It’s right, because the journey we had from The Cult is Alive up until The Underground Resistance involved the way we recorded and where we were recording. We felt that, when we discussed after The Underground Resistance, the main focus was not really the riffs, but the arrangement of the songs because we could float out in a crazy little bubble. But, we thought that we might get it together and make it a bit more understandable. That was our thought. But again, we are again discussing things that we can and should do.
I mean, three times during Darkthrone’s life, we have discussed changes. The obvious one was, of course, after Soulside Journey and Goatlord, and next was after The Underground Resistance. And we, now, for the third time, we had this chat again after Pre-Historic Metal. So we have some, we have some juicy plans for the next album that we will record in a couple of years time.
So how did that chat go after Pre-Historic Metal?
I was basically thinking about doing things very differently. Simplify it a bit more. Only having one guitar. We’ll see how it goes, because when you only record one guitar it changes a lot of things, like the way you write music. So, it will be more primitive. We have a plan. I think we are going to work towards it and see how it ends up. Because one thing is for sure and that is that we don’t know how many albums we have left. Is it one, is it three?
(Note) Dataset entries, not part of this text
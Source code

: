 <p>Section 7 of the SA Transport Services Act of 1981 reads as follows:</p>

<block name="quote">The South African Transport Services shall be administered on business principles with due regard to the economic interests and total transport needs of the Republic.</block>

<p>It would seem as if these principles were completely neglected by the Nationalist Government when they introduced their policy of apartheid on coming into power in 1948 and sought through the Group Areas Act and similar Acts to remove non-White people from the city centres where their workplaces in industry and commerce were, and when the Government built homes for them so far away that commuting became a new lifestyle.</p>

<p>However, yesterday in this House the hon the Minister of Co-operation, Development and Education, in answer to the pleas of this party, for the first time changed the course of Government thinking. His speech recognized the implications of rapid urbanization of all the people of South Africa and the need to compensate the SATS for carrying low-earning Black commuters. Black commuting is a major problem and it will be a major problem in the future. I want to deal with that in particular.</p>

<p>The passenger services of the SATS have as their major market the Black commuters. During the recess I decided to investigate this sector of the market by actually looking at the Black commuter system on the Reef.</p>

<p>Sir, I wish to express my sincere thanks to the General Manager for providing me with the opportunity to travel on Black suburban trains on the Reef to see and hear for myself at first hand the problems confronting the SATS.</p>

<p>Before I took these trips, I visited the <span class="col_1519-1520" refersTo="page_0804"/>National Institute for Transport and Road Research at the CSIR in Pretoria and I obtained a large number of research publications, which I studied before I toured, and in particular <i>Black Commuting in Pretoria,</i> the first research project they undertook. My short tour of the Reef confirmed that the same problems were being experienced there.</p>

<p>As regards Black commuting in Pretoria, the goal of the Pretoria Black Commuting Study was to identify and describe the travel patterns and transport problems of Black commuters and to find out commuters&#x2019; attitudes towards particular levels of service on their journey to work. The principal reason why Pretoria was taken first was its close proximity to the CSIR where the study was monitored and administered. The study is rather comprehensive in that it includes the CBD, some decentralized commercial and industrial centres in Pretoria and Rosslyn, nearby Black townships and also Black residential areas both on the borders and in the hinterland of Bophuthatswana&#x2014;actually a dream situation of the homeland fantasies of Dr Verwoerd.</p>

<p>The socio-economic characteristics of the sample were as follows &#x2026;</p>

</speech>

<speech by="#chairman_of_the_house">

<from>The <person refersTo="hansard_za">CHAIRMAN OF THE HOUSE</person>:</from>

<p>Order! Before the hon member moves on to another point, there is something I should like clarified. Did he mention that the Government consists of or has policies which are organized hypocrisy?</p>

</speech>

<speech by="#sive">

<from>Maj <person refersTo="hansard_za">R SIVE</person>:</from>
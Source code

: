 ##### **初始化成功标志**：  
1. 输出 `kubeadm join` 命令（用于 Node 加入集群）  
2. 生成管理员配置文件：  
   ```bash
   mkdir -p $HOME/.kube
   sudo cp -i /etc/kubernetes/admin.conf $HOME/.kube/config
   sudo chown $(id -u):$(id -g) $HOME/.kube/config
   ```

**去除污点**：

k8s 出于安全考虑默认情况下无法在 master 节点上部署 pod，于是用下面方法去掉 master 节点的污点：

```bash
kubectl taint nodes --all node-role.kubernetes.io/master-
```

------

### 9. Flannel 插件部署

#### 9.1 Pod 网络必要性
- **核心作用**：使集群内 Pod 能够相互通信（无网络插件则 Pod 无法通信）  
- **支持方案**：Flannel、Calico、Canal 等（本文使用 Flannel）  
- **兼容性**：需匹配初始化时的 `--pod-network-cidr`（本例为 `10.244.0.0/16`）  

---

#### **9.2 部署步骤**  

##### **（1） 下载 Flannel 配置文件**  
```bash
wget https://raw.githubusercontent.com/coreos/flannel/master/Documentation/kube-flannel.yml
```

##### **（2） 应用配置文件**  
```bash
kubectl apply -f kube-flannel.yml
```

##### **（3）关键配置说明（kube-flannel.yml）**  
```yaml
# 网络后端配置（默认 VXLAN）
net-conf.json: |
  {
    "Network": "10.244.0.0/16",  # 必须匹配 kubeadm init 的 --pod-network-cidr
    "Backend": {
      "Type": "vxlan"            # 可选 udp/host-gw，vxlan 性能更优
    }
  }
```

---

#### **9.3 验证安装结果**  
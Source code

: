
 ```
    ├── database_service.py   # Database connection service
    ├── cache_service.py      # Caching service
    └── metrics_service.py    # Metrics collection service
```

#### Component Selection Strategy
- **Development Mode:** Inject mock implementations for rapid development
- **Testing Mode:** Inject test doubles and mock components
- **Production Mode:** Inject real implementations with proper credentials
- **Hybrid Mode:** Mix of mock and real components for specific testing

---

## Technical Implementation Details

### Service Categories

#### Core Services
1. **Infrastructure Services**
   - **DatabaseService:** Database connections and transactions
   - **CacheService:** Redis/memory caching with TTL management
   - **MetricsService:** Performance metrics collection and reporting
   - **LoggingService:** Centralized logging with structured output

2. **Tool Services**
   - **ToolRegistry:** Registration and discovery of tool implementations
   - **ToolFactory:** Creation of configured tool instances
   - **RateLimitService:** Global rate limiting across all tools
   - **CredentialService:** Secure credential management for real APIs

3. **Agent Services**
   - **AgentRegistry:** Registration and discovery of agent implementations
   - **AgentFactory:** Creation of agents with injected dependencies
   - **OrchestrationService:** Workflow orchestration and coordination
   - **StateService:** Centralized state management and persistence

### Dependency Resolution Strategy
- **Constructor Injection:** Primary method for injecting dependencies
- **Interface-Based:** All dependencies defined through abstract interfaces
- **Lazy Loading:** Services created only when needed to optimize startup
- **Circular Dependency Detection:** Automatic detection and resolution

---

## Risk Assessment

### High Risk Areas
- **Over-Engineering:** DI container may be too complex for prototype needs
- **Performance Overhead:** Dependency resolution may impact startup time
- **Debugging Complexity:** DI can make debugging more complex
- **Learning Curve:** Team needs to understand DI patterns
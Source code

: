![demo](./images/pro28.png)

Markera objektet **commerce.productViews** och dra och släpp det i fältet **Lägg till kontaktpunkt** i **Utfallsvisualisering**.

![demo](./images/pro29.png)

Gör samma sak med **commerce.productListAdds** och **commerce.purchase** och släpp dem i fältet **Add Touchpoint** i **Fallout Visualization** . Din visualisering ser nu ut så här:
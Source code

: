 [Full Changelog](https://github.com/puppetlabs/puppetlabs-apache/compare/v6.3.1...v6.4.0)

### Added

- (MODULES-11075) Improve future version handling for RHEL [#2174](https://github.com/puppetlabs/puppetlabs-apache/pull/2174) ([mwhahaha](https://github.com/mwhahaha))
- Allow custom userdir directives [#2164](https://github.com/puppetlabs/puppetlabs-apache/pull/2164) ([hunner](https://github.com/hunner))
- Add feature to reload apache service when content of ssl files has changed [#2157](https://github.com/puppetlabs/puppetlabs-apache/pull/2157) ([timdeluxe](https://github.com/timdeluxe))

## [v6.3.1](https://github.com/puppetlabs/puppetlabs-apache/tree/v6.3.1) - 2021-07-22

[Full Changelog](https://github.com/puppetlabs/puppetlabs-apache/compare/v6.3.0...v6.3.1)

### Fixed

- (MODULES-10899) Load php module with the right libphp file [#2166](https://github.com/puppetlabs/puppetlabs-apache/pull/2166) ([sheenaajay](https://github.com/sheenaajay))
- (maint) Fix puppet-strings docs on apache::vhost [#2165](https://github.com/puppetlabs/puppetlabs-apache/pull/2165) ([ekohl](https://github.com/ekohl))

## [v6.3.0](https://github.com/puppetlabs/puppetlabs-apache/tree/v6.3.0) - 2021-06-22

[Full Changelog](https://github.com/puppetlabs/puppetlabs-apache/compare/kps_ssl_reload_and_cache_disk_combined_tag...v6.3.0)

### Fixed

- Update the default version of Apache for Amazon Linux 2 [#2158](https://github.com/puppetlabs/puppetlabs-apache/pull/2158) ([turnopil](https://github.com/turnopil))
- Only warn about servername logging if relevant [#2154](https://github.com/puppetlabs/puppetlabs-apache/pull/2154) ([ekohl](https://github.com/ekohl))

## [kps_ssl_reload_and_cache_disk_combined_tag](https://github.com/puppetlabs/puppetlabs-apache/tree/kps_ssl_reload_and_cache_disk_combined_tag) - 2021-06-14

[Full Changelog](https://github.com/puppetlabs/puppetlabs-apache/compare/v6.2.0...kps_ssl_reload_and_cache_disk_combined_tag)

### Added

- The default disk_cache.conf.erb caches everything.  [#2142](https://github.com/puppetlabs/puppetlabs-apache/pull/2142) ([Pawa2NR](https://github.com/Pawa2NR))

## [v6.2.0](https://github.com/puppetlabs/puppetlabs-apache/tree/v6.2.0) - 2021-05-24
Maybe at maximum? I don’t know. It’s difficult to say. But what is definitely for sure is that we are not going to release 20 more albums. So we’re talking about around three more albums maybe.
We are using all our time and effort to create music for Darkthrone. No doubt that Darkthrone is some kind of a live project for both of us and it keeps us sane somehow. So for us, it’s very important. I mean, we are not very serious guys as individuals, but when it comes to the music, we are very serious.
Are you thinking about ending it just because it’s so much energy that you want time to yourselves?
That’s one way to put it. At one point you have to meet the end of the road, but we will make sure that we can 100 percent be behind our albums. Given all the time we’ve been around and all the albums released, it’s been quite a journey, but at some point it has to end. We are not resigning just yet, but time goes by. We have some albums left in us, so we are going to continue, but we’re going to make some changes and explore the last leg of Darkthrone.
You’ve been in Darkthrone longer than you have not been in Darkthrone. Is it weird to think aboutwhat your life is going to be like when the band isn’t there anymore?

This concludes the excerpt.